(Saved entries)
────────────────
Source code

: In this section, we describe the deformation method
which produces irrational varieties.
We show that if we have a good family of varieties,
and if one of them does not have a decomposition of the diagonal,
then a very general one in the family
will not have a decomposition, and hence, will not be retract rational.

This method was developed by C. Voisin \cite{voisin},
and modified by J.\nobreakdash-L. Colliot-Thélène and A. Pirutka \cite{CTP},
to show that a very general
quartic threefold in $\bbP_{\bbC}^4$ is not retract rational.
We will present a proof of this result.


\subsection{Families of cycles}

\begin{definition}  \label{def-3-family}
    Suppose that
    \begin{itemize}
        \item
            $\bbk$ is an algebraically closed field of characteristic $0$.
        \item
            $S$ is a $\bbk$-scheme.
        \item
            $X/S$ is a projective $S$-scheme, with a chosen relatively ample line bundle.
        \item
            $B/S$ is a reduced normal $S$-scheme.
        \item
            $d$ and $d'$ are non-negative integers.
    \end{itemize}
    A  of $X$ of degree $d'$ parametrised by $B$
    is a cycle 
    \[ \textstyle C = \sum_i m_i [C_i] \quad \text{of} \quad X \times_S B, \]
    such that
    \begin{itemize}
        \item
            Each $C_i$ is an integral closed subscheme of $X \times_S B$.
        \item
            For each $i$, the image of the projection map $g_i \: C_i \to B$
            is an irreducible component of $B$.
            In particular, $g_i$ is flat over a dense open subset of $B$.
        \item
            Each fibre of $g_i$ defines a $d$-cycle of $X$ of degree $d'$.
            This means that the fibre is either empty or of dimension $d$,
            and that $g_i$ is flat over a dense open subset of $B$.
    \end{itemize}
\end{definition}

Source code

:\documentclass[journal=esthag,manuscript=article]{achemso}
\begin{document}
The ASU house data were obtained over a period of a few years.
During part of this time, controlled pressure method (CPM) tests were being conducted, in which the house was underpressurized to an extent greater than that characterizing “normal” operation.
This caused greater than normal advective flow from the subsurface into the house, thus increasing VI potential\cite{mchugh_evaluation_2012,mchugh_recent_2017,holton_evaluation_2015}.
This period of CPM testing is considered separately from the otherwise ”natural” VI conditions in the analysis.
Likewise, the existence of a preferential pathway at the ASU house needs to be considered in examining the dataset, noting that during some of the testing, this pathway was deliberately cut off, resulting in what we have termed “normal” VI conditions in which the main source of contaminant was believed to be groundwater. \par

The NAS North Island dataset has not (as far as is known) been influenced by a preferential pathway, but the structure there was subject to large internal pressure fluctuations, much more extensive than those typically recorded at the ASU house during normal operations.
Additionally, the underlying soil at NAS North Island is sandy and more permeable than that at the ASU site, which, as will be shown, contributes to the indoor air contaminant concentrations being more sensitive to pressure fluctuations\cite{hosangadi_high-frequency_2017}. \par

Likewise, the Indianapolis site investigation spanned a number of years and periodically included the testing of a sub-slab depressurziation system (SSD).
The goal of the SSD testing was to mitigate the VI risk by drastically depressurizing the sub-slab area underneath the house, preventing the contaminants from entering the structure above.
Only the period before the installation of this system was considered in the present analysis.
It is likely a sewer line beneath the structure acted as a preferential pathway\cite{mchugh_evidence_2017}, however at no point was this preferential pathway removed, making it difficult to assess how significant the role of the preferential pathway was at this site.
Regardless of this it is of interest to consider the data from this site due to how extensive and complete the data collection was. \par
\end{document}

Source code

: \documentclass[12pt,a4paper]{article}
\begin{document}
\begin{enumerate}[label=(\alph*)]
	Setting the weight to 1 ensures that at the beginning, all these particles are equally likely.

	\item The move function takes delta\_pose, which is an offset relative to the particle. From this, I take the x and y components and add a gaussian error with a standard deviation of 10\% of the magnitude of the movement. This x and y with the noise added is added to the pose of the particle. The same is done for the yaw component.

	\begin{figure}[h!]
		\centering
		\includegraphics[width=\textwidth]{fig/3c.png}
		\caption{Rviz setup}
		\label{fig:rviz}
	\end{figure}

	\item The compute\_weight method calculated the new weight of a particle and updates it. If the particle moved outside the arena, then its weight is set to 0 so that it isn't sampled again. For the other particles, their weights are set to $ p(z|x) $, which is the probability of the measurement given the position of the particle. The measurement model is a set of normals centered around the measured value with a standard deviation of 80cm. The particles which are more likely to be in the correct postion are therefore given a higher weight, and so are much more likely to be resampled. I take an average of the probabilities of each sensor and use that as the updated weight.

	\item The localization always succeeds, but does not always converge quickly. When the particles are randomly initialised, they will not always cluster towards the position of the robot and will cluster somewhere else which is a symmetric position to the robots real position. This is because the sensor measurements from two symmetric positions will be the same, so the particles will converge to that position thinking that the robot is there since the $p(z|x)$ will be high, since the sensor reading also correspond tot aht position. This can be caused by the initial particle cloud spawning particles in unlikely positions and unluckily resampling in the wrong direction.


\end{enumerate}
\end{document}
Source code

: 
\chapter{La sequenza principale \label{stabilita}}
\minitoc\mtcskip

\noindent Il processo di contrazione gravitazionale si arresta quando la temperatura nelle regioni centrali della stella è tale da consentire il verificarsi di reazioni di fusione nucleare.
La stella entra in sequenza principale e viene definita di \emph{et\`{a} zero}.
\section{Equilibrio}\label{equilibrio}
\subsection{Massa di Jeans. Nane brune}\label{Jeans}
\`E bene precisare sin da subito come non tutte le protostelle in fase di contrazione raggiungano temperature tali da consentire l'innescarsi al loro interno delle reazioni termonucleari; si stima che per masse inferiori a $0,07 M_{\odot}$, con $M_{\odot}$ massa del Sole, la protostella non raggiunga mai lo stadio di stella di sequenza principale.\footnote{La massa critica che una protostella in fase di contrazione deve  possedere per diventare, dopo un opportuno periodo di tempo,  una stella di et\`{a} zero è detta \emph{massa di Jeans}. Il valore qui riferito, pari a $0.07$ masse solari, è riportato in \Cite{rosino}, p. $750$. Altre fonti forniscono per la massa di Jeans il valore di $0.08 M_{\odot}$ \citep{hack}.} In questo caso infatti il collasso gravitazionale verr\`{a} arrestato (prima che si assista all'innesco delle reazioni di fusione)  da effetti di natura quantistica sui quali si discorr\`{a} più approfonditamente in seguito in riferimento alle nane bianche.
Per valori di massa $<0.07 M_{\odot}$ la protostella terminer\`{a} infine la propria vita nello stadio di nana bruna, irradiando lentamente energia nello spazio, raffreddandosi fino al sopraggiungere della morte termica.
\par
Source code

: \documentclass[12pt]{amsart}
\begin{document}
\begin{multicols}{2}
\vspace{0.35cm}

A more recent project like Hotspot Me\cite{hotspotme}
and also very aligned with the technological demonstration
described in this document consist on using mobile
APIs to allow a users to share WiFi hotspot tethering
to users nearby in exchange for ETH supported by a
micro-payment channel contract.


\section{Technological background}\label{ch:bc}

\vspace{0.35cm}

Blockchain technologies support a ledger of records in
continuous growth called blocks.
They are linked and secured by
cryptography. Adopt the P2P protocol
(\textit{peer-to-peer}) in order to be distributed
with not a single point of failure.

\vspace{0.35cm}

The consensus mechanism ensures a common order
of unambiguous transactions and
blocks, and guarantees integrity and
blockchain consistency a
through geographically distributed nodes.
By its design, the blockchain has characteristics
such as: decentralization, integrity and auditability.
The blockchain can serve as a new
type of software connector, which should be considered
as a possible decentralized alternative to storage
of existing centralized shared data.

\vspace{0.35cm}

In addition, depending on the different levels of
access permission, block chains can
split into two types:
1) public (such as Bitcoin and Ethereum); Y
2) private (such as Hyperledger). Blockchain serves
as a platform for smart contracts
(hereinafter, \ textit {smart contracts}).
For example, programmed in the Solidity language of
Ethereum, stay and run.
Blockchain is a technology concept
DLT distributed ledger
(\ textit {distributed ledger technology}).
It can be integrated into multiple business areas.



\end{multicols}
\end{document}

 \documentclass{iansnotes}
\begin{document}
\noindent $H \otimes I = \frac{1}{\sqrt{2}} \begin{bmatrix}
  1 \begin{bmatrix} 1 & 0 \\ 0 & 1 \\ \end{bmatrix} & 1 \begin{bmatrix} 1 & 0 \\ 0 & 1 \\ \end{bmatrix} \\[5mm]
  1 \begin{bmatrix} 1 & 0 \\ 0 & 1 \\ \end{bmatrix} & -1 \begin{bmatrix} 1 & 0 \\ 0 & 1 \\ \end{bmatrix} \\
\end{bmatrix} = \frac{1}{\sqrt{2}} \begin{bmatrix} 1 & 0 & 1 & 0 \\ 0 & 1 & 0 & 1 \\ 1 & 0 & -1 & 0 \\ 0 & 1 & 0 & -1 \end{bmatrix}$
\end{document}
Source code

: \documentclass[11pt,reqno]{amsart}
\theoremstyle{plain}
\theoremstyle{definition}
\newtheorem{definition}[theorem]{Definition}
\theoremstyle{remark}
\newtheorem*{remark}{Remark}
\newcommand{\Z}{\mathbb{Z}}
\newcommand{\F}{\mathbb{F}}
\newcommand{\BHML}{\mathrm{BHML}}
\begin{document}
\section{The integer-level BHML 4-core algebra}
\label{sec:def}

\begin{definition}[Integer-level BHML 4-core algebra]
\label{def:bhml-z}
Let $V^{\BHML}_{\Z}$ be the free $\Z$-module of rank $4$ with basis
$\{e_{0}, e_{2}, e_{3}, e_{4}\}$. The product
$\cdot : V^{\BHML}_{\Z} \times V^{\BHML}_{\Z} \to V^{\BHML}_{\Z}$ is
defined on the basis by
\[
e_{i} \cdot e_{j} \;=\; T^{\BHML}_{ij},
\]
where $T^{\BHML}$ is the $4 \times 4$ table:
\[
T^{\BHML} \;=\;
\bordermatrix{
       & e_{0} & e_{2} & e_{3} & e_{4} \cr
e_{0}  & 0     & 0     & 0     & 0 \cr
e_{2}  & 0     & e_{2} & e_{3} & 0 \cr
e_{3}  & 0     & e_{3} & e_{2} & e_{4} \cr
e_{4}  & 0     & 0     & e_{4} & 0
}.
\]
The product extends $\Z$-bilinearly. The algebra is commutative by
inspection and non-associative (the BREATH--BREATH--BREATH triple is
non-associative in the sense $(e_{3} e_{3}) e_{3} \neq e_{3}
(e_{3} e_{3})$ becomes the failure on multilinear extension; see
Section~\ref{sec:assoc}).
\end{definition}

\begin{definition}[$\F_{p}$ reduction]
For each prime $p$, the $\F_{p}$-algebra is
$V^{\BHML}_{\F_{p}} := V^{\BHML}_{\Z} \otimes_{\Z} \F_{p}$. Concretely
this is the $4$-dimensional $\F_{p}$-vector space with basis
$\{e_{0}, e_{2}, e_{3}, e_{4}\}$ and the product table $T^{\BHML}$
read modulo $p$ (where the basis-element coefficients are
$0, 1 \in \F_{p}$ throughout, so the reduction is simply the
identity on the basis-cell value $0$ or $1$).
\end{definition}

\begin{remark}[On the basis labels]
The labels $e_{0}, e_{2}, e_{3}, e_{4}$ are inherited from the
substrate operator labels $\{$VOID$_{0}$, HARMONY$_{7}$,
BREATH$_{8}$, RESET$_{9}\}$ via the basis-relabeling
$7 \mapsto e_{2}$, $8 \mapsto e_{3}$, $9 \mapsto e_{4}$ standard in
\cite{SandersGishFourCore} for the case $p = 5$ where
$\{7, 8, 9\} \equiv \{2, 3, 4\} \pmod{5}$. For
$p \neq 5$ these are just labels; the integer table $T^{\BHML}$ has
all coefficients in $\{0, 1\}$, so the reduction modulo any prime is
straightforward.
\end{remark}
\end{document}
────────────────
EXERCISE REQUIREMENTS |
When a line in the records holds the string "years", copy that line.

RESULT FOR THIS TASK |
The ASU house data were obtained over a period of a few years.
Likewise, the Indianapolis site investigation spanned a number of years and periodically included the testing of a sub-slab depressurziation system (SSD).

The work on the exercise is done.